Back in 2021, the halving was more than a year behind us, the Fed was talking about raising interest rates as inflation was hitting multi-decade highs, and speculators were throwing money at anything and everything, including NFTs of rocks and memecoins like Shiba Inu.
Today, the environment is very different. We are emerging from a multi-year bear market where we saw Bitcoin’s price correct by 75%. The Fed is signaling rate cuts as inflation has cooled, and the next halving is only a couple of months away.
One way to tell whether everyday investors are paying attention to Bitcoin yet is by looking at tools like Google Trends. Search interest for the word “Bitcoin” still remains well below the highs set in 2021 despite Bitcoin’s impressive performance over the last year.
Coinbase’s recent trading data also support this. In Q4, the largest US-based crypto exchange saw a small uptick in retail trading volume, but it still remains nearly 85% off the highs seen in 2021.
All of this points to a higher probability that we are at the very beginning of a bull market rather than in the middle or at the end of one. And yet, Bitcoin is once again a trillion-dollar asset, and with this current backdrop, one can only guess how many trillions its market cap will be at the end of this bull market.
Bitcoin ETF and Gold ETF Flows Diverge:
One of the main reasons why Bitcoin has regained a trillion-dollar market cap is the new Bitcoin ETFs, which continue to see record-breaking inflows.

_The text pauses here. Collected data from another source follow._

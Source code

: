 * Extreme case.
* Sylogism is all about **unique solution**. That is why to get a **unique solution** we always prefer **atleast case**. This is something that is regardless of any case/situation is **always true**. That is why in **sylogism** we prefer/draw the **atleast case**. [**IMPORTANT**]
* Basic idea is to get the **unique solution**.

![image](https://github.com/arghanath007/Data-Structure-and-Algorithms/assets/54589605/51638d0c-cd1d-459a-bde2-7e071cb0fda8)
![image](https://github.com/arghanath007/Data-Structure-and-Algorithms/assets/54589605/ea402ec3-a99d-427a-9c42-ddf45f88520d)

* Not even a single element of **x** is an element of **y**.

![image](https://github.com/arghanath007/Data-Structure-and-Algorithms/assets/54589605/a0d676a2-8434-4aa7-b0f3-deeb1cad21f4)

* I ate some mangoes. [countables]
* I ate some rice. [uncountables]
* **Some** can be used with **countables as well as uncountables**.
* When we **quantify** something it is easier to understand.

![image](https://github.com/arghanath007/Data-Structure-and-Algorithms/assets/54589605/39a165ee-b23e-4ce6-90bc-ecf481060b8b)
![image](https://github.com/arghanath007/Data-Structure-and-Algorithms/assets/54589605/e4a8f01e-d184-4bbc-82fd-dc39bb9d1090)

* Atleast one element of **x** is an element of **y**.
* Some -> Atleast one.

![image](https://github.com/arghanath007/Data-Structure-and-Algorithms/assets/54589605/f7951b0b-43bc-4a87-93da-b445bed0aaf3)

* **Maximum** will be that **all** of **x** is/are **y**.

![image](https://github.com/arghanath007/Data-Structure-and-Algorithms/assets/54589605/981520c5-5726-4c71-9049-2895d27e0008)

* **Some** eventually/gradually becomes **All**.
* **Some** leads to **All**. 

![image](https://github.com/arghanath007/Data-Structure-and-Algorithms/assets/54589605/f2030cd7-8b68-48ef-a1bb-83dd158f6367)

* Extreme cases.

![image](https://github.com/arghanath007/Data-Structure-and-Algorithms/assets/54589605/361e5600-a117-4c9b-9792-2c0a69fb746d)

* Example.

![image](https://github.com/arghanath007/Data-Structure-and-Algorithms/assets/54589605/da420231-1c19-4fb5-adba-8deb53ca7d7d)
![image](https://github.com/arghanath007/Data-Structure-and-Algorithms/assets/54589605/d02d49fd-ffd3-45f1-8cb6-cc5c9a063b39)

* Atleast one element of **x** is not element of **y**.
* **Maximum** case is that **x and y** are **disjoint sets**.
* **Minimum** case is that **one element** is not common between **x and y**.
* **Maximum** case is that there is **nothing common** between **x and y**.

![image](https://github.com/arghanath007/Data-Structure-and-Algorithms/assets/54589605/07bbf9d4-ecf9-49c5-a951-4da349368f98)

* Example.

According to Coinshares, last week, the ETFs saw nearly 2.5 billion in inflows, showing significant demand for Bitcoin.
What’s even more interesting is what’s happening to Gold ETFs since the Bitcoin ETFs went live.
According to Bloomberg Intelligence Senior Analyst Eric Balchunas, Gold ETFs have seen 2.4 billion in outflows this year, whereas the Bitcoin ETFs have seen more than 4.5 billion in net inflows.
It’s impossible to know whether this money is flowing out of these gold ETFs and into Bitcoin, but the stark difference in their performance has turned some heads.
Wall Street veteran Fred Krueger went as far as to predict that the market cap of Bitcoin ETFs will surpass that of gold ETFs as soon as the end of 2024.
According to Krueger, the combined market cap of the Bitcoin ETFs already makes up around 40% of the combined market cap of all gold ETFs.
This is pretty shocking, considering that gold ETFs have been around for nearly 20 years, and the Bitcoin ETFs have only been trading for a little over a month.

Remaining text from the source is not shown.